In 2009, Zennström was part of the investment consortium that bought Skype Technologies from eBay and re-joined the Skype board. Currently, Zennström runs Atomico. Based in London, the firm primarily invests in tech companies. Through Atomico they have invested in over 200 companies on four continents, including Supercell, Rovio, Last.fm, Fon, Rdio, Fab, Klarna, and Skype.

In May 2011, Skype was purchased by Microsoft for $8.5 billion. It is reported that Zennström and Friis made approximately $1bn between them from the sale.

In November 2014, Zennström was inducted into SUP46's Swedish Startup Hall of Fame.

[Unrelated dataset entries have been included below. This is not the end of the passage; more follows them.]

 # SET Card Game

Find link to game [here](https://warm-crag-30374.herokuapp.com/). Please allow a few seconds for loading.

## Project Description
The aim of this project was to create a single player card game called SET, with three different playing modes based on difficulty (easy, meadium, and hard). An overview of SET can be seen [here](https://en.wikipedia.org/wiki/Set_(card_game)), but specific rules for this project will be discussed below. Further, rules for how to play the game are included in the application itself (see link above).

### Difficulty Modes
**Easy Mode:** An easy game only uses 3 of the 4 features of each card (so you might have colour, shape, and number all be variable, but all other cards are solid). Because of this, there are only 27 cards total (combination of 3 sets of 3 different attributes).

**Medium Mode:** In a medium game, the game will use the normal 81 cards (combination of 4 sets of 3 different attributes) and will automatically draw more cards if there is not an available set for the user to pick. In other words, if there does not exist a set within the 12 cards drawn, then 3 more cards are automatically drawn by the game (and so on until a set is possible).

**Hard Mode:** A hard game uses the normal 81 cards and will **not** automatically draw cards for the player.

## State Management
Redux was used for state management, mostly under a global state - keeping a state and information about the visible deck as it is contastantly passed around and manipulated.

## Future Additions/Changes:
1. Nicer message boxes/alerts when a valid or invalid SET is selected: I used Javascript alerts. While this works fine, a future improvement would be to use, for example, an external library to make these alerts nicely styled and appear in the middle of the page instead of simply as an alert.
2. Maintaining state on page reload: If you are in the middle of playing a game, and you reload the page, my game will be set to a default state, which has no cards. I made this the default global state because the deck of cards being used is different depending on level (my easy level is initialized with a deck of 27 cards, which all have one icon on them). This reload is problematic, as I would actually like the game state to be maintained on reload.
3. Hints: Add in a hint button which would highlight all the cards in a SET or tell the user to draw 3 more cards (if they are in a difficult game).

Zennström is founder and former president of the European Tech Alliance (EUTA), a group of tech companies located around in Europe. The EUTA focusses and promotes on Europe's tech industry.

Philanthropy 
Together with his wife Catherine, he founded Zennström Philanthropies which funds and donates to causes such as climate change and social entrepreneurship.

Honors and awards
Zennström was recognized by Time Magazine as one of its 100 Most Influential People in 2006, and has received numerous other awards for innovation and entrepreneurship.

In 2006, he was voted Entrepreneur of the Year in the European Business Leaders Awards (EBLA).

In October 2009, the KTH Royal Institute of Technology, Sweden, awarded Zennström the KTH Great Prize "for his outstanding entrepreneurial and technological skills".

In September 2011, Zennström received a Lifetime Achievement Award from Oxford University's Oxford Internet Institute.

In February 2013, Zennström was awarded H. M. The King's Medal of 12th size with a bright blue ribbon for significant contributions to Swedish industry and society.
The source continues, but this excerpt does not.